[Instructions for the task]
Answer with a bare number: the count of lines in the records below that have the word "needs".

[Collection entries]
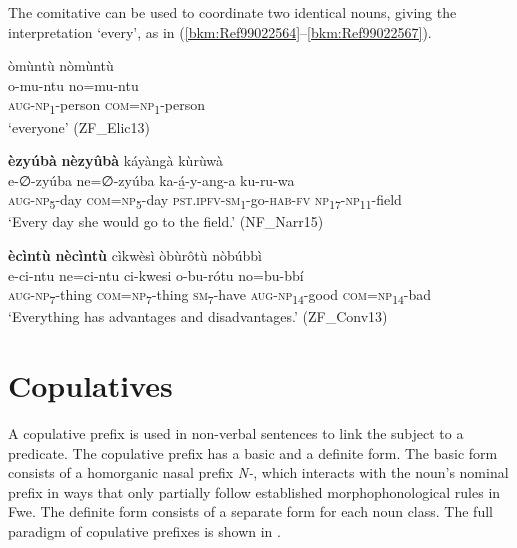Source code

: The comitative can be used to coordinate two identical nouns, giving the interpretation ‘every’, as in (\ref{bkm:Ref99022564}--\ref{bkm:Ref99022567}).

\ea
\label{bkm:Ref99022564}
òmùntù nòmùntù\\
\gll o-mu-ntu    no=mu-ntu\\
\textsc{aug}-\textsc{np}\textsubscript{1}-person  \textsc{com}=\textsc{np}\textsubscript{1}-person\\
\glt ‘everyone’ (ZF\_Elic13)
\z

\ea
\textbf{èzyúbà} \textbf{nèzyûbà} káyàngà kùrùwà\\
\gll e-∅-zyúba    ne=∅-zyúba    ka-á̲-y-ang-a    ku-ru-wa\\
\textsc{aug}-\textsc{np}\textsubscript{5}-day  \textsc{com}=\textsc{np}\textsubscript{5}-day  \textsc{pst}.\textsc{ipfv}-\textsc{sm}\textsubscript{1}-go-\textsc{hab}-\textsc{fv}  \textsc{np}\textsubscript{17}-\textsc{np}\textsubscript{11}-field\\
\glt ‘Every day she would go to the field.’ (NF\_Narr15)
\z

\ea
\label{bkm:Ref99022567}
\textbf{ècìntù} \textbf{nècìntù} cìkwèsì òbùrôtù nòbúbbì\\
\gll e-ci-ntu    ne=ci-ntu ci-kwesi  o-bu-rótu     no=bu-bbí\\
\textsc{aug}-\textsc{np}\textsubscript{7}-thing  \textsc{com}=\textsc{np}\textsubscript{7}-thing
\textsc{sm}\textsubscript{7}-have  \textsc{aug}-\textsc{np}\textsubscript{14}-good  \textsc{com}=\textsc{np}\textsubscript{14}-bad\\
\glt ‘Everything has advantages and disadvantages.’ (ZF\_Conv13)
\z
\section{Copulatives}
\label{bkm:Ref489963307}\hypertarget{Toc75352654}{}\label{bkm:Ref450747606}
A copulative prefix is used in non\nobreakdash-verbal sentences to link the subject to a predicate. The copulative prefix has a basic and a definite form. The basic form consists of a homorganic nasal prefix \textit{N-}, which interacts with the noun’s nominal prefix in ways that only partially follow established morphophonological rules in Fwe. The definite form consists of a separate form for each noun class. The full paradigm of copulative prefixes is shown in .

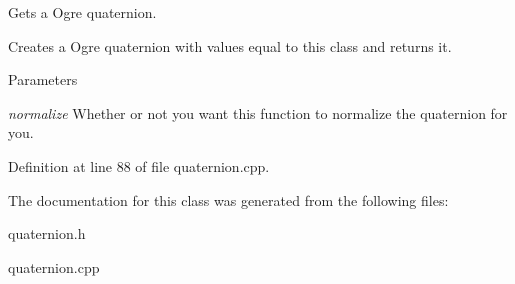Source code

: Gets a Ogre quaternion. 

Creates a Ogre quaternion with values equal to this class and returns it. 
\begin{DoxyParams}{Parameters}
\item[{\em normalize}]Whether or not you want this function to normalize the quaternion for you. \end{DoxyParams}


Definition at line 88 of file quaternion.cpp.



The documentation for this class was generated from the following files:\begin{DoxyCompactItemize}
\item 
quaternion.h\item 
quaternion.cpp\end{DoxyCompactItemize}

---

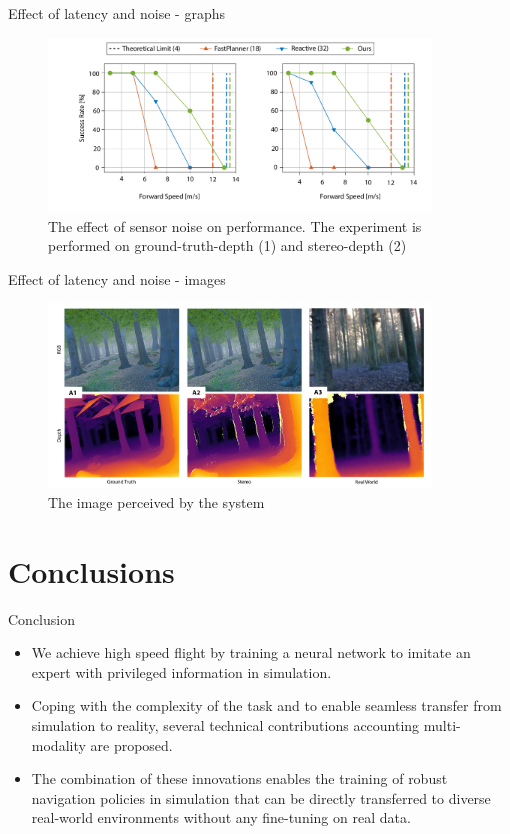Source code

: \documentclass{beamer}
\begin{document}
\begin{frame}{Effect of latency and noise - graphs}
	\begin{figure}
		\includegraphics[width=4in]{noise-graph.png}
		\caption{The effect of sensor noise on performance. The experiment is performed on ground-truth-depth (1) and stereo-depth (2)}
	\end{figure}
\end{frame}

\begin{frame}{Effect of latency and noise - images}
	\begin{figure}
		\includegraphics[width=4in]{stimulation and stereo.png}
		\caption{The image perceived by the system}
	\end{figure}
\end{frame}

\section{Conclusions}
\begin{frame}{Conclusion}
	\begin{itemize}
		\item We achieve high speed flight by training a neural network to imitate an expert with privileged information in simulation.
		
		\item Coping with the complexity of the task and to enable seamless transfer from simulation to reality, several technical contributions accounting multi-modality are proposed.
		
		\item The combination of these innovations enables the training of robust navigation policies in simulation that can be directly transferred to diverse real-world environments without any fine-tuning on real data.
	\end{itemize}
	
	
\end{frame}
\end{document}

* * *

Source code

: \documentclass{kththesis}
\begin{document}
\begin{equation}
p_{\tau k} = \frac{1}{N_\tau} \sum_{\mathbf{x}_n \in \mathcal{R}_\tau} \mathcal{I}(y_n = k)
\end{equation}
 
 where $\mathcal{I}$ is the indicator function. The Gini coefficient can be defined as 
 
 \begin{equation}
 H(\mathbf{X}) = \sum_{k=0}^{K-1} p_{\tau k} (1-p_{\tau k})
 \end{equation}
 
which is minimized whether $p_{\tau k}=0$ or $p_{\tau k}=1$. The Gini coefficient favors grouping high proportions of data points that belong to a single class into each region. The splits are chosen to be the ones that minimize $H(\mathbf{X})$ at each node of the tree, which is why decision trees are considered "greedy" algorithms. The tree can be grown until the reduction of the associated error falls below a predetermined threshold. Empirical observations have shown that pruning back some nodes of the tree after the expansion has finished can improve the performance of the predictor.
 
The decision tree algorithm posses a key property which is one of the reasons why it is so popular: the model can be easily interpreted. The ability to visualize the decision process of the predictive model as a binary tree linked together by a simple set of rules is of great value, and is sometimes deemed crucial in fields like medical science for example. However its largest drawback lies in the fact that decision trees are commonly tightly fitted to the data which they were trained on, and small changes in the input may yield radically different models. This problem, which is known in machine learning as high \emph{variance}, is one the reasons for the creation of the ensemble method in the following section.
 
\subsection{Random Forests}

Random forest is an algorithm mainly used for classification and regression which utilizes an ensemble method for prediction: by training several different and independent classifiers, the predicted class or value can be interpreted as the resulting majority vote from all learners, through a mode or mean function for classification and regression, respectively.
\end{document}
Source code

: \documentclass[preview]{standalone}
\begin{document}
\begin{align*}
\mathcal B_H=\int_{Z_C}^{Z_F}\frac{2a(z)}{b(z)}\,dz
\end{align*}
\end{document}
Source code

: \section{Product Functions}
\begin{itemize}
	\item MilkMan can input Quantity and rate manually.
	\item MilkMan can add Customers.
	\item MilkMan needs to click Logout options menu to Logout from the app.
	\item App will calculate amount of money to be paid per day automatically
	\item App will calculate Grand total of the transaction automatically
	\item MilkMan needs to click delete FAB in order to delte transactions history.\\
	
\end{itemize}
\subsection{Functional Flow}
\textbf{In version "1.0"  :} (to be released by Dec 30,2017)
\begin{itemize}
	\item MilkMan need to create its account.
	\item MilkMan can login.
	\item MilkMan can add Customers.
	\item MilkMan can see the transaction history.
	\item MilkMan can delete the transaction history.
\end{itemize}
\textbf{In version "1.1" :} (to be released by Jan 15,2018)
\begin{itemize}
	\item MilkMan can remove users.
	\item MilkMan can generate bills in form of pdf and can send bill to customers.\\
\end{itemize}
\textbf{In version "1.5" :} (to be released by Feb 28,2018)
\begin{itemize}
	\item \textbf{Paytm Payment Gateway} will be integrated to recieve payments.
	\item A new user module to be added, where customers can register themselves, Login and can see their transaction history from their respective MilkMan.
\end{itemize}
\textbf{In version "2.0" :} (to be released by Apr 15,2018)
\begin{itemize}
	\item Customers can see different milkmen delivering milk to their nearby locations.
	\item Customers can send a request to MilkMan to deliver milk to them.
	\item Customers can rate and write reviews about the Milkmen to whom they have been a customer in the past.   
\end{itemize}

[Task response]
2